▶ [Exercise requirements]: Lines from the one containing "- PRODUCTION_LOGIN_FIX.md" to the end of the data below are to be restated exactly, with both ends included and nothing else.

[Stored data]
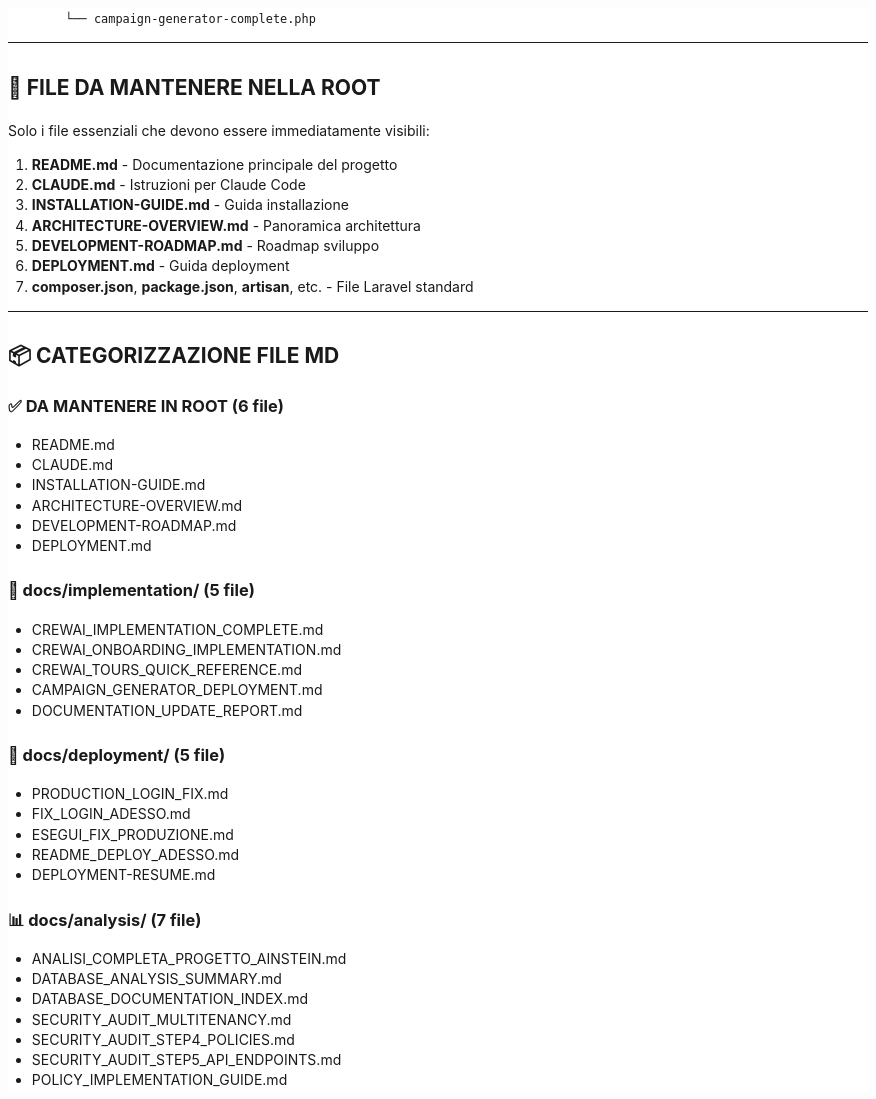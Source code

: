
```
        └── campaign-generator-complete.php
```

---

## 🎯 FILE DA MANTENERE NELLA ROOT

Solo i file essenziali che devono essere immediatamente visibili:

1. **README.md** - Documentazione principale del progetto
2. **CLAUDE.md** - Istruzioni per Claude Code
3. **INSTALLATION-GUIDE.md** - Guida installazione
4. **ARCHITECTURE-OVERVIEW.md** - Panoramica architettura
5. **DEVELOPMENT-ROADMAP.md** - Roadmap sviluppo
6. **DEPLOYMENT.md** - Guida deployment
7. **composer.json**, **package.json**, **artisan**, etc. - File Laravel standard

---

## 📦 CATEGORIZZAZIONE FILE MD

### ✅ DA MANTENERE IN ROOT (6 file)
- README.md
- CLAUDE.md
- INSTALLATION-GUIDE.md
- ARCHITECTURE-OVERVIEW.md
- DEVELOPMENT-ROADMAP.md
- DEPLOYMENT.md

### 📂 docs/implementation/ (5 file)
- CREWAI_IMPLEMENTATION_COMPLETE.md
- CREWAI_ONBOARDING_IMPLEMENTATION.md
- CREWAI_TOURS_QUICK_REFERENCE.md
- CAMPAIGN_GENERATOR_DEPLOYMENT.md
- DOCUMENTATION_UPDATE_REPORT.md

### 🚀 docs/deployment/ (5 file)
- PRODUCTION_LOGIN_FIX.md
- FIX_LOGIN_ADESSO.md
- ESEGUI_FIX_PRODUZIONE.md
- README_DEPLOY_ADESSO.md
- DEPLOYMENT-RESUME.md

### 📊 docs/analysis/ (7 file)
- ANALISI_COMPLETA_PROGETTO_AINSTEIN.md
- DATABASE_ANALYSIS_SUMMARY.md
- DATABASE_DOCUMENTATION_INDEX.md
- SECURITY_AUDIT_MULTITENANCY.md
- SECURITY_AUDIT_STEP4_POLICIES.md
- SECURITY_AUDIT_STEP5_API_ENDPOINTS.md
- POLICY_IMPLEMENTATION_GUIDE.md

▶ [Exercise output]:
- PRODUCTION_LOGIN_FIX.md
- FIX_LOGIN_ADESSO.md
- ESEGUI_FIX_PRODUZIONE.md
- README_DEPLOY_ADESSO.md
- DEPLOYMENT-RESUME.md

### 📊 docs/analysis/ (7 file)
- ANALISI_COMPLETA_PROGETTO_AINSTEIN.md
- DATABASE_ANALYSIS_SUMMARY.md
- DATABASE_DOCUMENTATION_INDEX.md
- SECURITY_AUDIT_MULTITENANCY.md
- SECURITY_AUDIT_STEP4_POLICIES.md
- SECURITY_AUDIT_STEP5_API_ENDPOINTS.md
- POLICY_IMPLEMENTATION_GUIDE.md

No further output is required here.